**Exercise objective**
Work out how many lines of the listing hold the string "Crossings". Answer with that number alone.
(Beginning of Data for the task)
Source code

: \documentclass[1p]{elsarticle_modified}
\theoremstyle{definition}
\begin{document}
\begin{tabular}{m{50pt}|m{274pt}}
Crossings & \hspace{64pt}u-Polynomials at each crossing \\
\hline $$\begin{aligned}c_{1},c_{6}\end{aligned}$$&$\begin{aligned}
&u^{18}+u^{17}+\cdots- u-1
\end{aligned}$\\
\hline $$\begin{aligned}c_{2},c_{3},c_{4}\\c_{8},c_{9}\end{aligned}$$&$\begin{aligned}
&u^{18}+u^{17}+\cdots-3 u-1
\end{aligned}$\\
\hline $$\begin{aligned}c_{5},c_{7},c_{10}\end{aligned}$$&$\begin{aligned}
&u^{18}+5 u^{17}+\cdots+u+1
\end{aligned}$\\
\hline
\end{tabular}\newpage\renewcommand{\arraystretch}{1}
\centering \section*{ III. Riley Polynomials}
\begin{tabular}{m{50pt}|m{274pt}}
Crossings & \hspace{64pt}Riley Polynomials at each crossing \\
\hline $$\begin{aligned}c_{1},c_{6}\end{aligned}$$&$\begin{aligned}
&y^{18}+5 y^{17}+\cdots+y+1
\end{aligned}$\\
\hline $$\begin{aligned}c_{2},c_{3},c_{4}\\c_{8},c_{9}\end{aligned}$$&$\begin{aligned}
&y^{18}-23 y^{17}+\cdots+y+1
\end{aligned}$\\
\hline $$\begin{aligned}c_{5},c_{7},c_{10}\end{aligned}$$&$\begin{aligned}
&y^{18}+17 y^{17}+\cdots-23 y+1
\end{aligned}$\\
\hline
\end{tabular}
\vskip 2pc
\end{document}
(End of Data for the task)
**Solved exercise**
2